In Proceedings of the 17th International Conference on Agents and Artiﬁcial Intelligence (ICAART 2025) - Volume 3, pages 249-255

ISBN: 978-989-758-737-5; ISSN: 2184-433X

249

2 RELATED WORK

In recent years machine learning has captured the

attention of academia, business and industry due to

its remarkable capacity to process vast volumes of

data in order to identify complex patterns.

In particular it allows banks and other similar

financial institutions to evaluate the credit

worthiness of companies or individuals with greater

accuracy, objectively and without bias, in order to

approve or deny loan requests.

The Give Me Some Credit dataset was first

introduced in a Kaggle competition and further was

utilized as a standard dataset for credit scoring in a

number of academic publications. Some of these

studies achieved their best results using ensemble

methods, as demonstrated by (Lessmann et al.,

2013) and (Lessmann et al., 2015), while others by

employing gradient boosting algorithms, such as in

(Gunnarsson et al., 2021) and (Gidlow, 2022).

However, most of these studies overlooked the

essential data pre-processing steps, including the

detection of outliers, data imputation, feature

engineering and class balancing, which may lead to

a suboptimal performance of the algorithms tested.

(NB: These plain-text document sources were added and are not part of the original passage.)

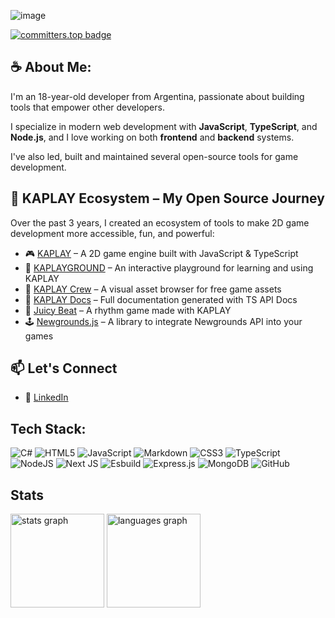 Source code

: ![image](https://github.com/user-attachments/assets/621c01a6-925d-4b10-a673-fd28204d21e3)

[![committers.top badge](https://user-badge.committers.top/argentina/lajbel.svg)](https://user-badge.committers.top/argentina/#lajbel)

## ☕ About Me:

I'm an 18-year-old developer from Argentina, passionate about building tools that empower other developers.

I specialize in modern web development with **JavaScript**, **TypeScript**, and **Node.js**, and I love working on both **frontend** and **backend** systems.

I've also led, built and maintained several open-source tools for game development.

## 🧩 KAPLAY Ecosystem – My Open Source Journey

Over the past 3 years, I created an ecosystem of tools to make 2D game development more accessible, fun, and powerful:

- 🎮 [KAPLAY](https://github.com/kaplayjs/kaplay) – A 2D game engine built with JavaScript & TypeScript
- 🧪 [KAPLAYGROUND](https://github.com/lajbel/kaplayground) – An interactive playground for learning and using KAPLAY
- 🎨 [KAPLAY Crew](https://kaplayjs.com/crew) – A visual asset browser for free game assets
- 📘 [KAPLAY Docs](http://kaplayjs.com) – Full documentation generated with TS API Docs
- 🥁 [Juicy Beat](https://github.com/lajbel/juicy-beat) – A rhythm game made with KAPLAY
- 🕹️ [Newgrounds.js](https://github.com/lajbel/newgrounds.js) – A library to integrate Newgrounds API into your games

## 📫 Let's Connect

- 💼 [LinkedIn](https://linkedin.com/in/lajbel)


## Tech Stack:
![C#](https://img.shields.io/badge/c%23-%23239120.svg?style=flat-square&logo=csharp&logoColor=white) ![HTML5](https://img.shields.io/badge/html5-%23E34F26.svg?style=flat-square&logo=html5&logoColor=white) ![JavaScript](https://img.shields.io/badge/javascript-%23323330.svg?style=flat-square&logo=javascript&logoColor=%23F7DF1E) ![Markdown](https://img.shields.io/badge/markdown-%23000000.svg?style=flat-square&logo=markdown&logoColor=white) ![CSS3](https://img.shields.io/badge/css3-%231572B6.svg?style=flat-square&logo=css3&logoColor=white) ![TypeScript](https://img.shields.io/badge/typescript-%23007ACC.svg?style=flat-square&logo=typescript&logoColor=white) ![NodeJS](https://img.shields.io/badge/node.js-6DA55F?style=flat-square&logo=node.js&logoColor=white) ![Next JS](https://img.shields.io/badge/Next-black?style=flat-square&logo=next.js&logoColor=white) ![Esbuild](https://img.shields.io/badge/esbuild-%23FFCF00.svg?style=flat-square&logo=esbuild&logoColor=black) ![Express.js](https://img.shields.io/badge/express.js-%23404d59.svg?style=flat-square&logo=express&logoColor=%2361DAFB) ![MongoDB](https://img.shields.io/badge/MongoDB-%234ea94b.svg?style=flat-square&logo=mongodb&logoColor=white) ![GitHub](https://img.shields.io/badge/github-%23121011.svg?style=flat-square&logo=github&logoColor=white)

## Stats

<div align="left">
  <img src="https://github-readme-stats.vercel.app/api?username=lajbel&hide_title=false&hide_rank=false&show_icons=true&include_all_commits=true&count_private=true&disable_animations=false&theme=midnight-purple&locale=en&hide_border=false" height="150" alt="stats graph"  />
  <img src="https://github-readme-stats.vercel.app/api/top-langs?username=lajbel&locale=en&hide_title=false&layout=compact&card_width=320&langs_count=5&theme=midnight-purple&hide_border=false" height="150" alt="languages graph"  />
</div>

A machine learning model which proved to be

very useful in our experiments is the Balanced

Random Forest (BRF) algorithm, which is a

variation of the Random Forest (RF) algorithm. The

former algorithm makes sure that all classes in the

dataset are represented equally at the training step,

by randomly selecting the same number of samples

from all classes. This variation of the RF algorithm

makes it an ideally suited algorithm for tackling

severely unbalanced datasets, in particular for the

Give Me Some Credit dataset which will be further

analysed. For more information we point the reader

to (Chen et al., 2004).

In parallel a new architecture of neural networks

known as Attentive Interpretable Tabular Learning

(TabNet) was proposed in (Arik and Pfister, 2021).

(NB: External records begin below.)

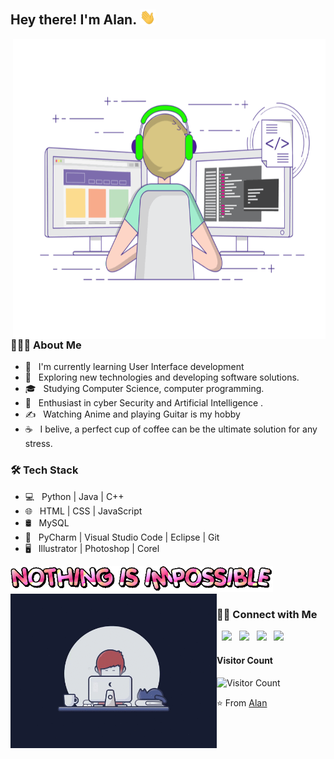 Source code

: <h2> Hey there! I'm Alan. <img src="https://github.com/hgthaii/hgthaii/blob/main/Hi.gif" width="25"></h2>
<img align="right" alt="GIF" src="https://github.com/hgthaii/hgthaii/blob/main/gif3.gif" width="500" height="480"/>

<h3> 👨🏻‍💻 About Me </h3>

- 🔭 &nbsp; I'm currently learning User Interface development
- 🤔 &nbsp; Exploring new technologies and developing software solutions.
- 🎓 &nbsp; Studying Computer Science, computer programming.
- 🌱 &nbsp; Enthusiast in cyber Security and Artificial Intelligence .
- ✍️ &nbsp; Watching Anime and playing Guitar is my hobby
- ☕ &nbsp; I belive, a perfect cup of coffee can be the ultimate solution for any stress. 

<h3>🛠 Tech Stack</h3>

- 💻 &nbsp; Python | Java | C++  
- 🌐 &nbsp; HTML | CSS | JavaScript
- 🛢 &nbsp; MySQL
- 🔧 &nbsp; PyCharm | Visual Studio Code | Eclipse | Git
- 🖥 &nbsp; Illustrator | Photoshop | Corel

<img alig="justify" alt="GIF3" src="https://github.com/hgthaii/hgthaii/blob/main/text.gif" width="420"/>

<img align="left" alt="GIF2" src="https://github.com/hgthaii/hgthaii/blob/main/gif2.gif.gif" width="330"/>

<h3> 🤝🏻 Connect with Me </h3>

<p align="justify">
&nbsp; <a href="https://fb.com/hgthaii" target="_blank" rel="noopener noreferrer"><img src="https://img.icons8.com/fluency/48/000000/facebook.png" width="50"/></a>  
&nbsp; <a href="https://www.instagram.com/_hgthaii" target="_blank" rel="noopener noreferrer"><img src="https://img.icons8.com/fluency/48/000000/instagram-new.png" width="50" /></a>  
&nbsp; <a href="https://www.linkedin.com/in/ho%C3%A0ng-th%C3%A1i-079050202" target="_blank" rel="noopener noreferrer"><img src="https://img.icons8.com/fluency/48/000000/linkedin.png" width="50" /></a>
&nbsp; <a href="mailto:hoangthai.txt@gmail.com" target="_blank" rel="noopener noreferrer"><img src="https://img.icons8.com/fluency/48/000000/gmail.png"  width="50" /></a>
</p>

#### **Visitor Count**
 ![Visitor Count](https://profile-counter.glitch.me/{hgthaii}/count.svg)
 
 ⭐️ From [Alan](https://github.com/hgthaii)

It was developed specifically to handle tabular data,

making it a suitable neural network to be used for

handling credit data. It utilizes an attention

mechanism in order to select the most relevant

features at each decision-making stage. This allows

the model to concentrate on different subsets of

features, enhancing interpretability and functionality

on structured data.

In this paper we investigate the performance of

the BRF, TabNet and other algorithms in

combination of several data pre-processing

techniques, improving the existing solutions

proposed by other authors for the GMC dataset.

3 METHODOLOGY

3.1 Objectives and Workflow

The goal of this paper is to study the capacity of

several machine learning algorithms to assess the

credit worthiness of individuals by predicting

whether or not a default will happen in the following

two years. By conducting a deep analysis of the

problem, we also aim to improve some standard

metrics for performance which were previously

achieved by other authors. A particular aspect of the

GMC dataset is that it contains imbalanced samples

of defaulters and non-defaulters. The problem of

identifying defaulters prevails over the problem of

identifying non-defaulters in the world of credit

scoring because it helps reducing losses for the

financial institutions. As a result, the model's ability

to predict each class independently should be

considered, rather than just its accuracy.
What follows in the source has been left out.